На святой приехала к ним старушка Сергеевна от тетенек с поклоном. Старушка была уж старая-престарая и жила она у тетенек на покое. Как бы это вам растолковать-то хорошенько? Ну, значит, это не имей покою и на миг; за всем в доме смотри, все у нее на руках, все на ее ответе… У нас таких старушек доверенных еще и теперь встретишь. Берут их в горницу маленькими девочками, учат уму-разуму толчками. Вот вырастут, выучатся. Случится, что и полюбится кто, посватается, не отдадут: привыкли, мол. Идет время, стареются господа, стареется девушка, вот и старики. Молодые барышни маменькину девушку не трогают. Умрет маменька, они ей старые платья пожалуют, от работы освободят, чашку чаю ей положат. «Маменька тебя любила, живи на покое, бог с тобой, да гляди за всем. Ты маменьке служила верно, и мы тебе верим». Вот и живет такая старушка, и доживает век, вздыхаючи, как Сергеевна. Я, право слово, заметила, что все они вздыхают; словно что потеряли без возврату, так вздыхают.

Приехала эта Сергеевна к нам, прислали тетеньки племянниц проведать; того году была святая ранняя, в самую распутицу: мосты все снесло, овраги залило, опасно самим пускаться в дорогу. Приехала Сергеевна, и сейчас она увидела, что меньша-то барышня жалка очень. И все она около нее похаживала, все с нею заговаривала. Та, по своему обычаю: «да» да «нет».

– Что это меньшая-то у вас жалкая такая? – спрашивает у нас Сергеевна.

Мы ей рассказываем все, как знаем, и что ее за глупенькую почитают.

– Ох, вы-то разумницы у меня великие! – говорит, на нас головой качаючи.

А нам-то вправду казалося, что и сама Анна Михайловна виною: ведь и вольна, и все есть. Чего ей робеть? Откуда горе?

– Молоды еще, – говорит Сергеевна, – еще не знаете, что горе не всегда по причине бывает. Горю всегда дорога есть, и не в такие палаты горе пробирается.

Это правда. Точно пробирается. А все-таки настоящего-то горя у барышни не бывало.

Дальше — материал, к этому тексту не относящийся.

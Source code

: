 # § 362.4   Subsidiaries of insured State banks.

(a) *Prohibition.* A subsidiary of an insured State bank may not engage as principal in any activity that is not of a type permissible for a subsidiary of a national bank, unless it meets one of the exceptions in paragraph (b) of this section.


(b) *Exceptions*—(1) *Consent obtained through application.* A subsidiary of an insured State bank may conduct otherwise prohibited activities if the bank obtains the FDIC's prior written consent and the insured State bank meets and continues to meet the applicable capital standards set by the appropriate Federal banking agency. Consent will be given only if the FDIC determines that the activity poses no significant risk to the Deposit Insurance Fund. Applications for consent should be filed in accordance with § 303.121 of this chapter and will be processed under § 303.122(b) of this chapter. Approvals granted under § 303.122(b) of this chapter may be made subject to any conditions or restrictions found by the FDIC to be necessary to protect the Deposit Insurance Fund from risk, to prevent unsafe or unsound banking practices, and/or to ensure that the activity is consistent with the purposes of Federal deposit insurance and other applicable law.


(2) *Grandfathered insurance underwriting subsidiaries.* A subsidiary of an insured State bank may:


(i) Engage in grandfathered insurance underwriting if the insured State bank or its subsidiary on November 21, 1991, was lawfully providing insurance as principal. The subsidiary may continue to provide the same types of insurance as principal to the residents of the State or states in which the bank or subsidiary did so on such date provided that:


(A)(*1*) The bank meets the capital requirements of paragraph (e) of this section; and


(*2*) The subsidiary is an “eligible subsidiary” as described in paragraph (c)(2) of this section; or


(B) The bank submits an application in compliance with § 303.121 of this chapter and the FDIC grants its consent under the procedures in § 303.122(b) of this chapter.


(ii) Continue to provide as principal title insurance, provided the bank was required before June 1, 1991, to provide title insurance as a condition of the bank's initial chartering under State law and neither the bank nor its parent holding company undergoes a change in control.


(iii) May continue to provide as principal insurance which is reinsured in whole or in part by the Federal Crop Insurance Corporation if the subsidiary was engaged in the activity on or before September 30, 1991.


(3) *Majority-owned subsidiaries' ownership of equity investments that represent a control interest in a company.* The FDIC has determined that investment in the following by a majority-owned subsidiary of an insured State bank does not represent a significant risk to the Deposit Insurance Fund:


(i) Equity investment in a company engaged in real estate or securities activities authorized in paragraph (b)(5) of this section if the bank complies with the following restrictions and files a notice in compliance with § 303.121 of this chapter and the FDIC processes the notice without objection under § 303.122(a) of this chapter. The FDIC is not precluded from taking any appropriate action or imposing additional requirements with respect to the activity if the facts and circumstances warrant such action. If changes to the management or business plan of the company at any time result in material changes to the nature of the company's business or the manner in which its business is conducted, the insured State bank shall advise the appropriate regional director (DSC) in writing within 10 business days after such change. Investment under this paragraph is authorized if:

Вечером, как все спать легли, Сергеевна к меньшой барышне пошла. А барышня богу молится; не видит, не слышит. Заметила – вздрогнула.

Сергеевна ей говорит:

– Что ж испугались, барышня? Это я.

– Чего тебе надо, Сергеевна?

– Да так, пришла к вам. Вот сяду да посижу около вас.

Села себе на скамеечке, а барышня села на своей кроватке.

– Небось скучненько вам деревенское-то житье бывает? Деревня ваша глухая, соседства близкого нету.

– Сестрица в город ездит; там весело, – говорит.

– А вы-то отчего не поедете с нею?

– Зачем же мне ехать?

– Как зачем? Людей, посмотреть. Право бы, съездили, может, и покажется.

– Нет… Мне дома лучше.

– Хозяйничать охочи?

– Нет… Это сестрица.

– А вы что?

– Я… Я шью что-нибудь… погуляю пойду.

– Такое житье молодой голове не приходится. Ну, нечего делать, потерпим, переменится.

– Как переменится? Когда?

– А вот, сядем-ка, погадаем мы с вами: что и скоро ли. Благо, со мной и карты есть; вот мы и погадаем, что нам будет.

Придвинула столик поближе к кроватке, вынула карты и стала гадать барышне.

– Ну, вот и перемена жизни выходит… смотрите-ка, вести радостные; и пиковое вам огорчение вышло, пиковая семерка замешалась, будь ей пусто! Ну, да без этого нельзя. Мы и перетерпим. А вот и отошла она, – туда ей дорога! А вот червонный король присоседился, мысли его около бубновой дамы, – вы ведь бубновая дама, – и лицом к ней обернулся. Все четыре туза вышли: исполнение желания. Желание ваше исполнится, барышня!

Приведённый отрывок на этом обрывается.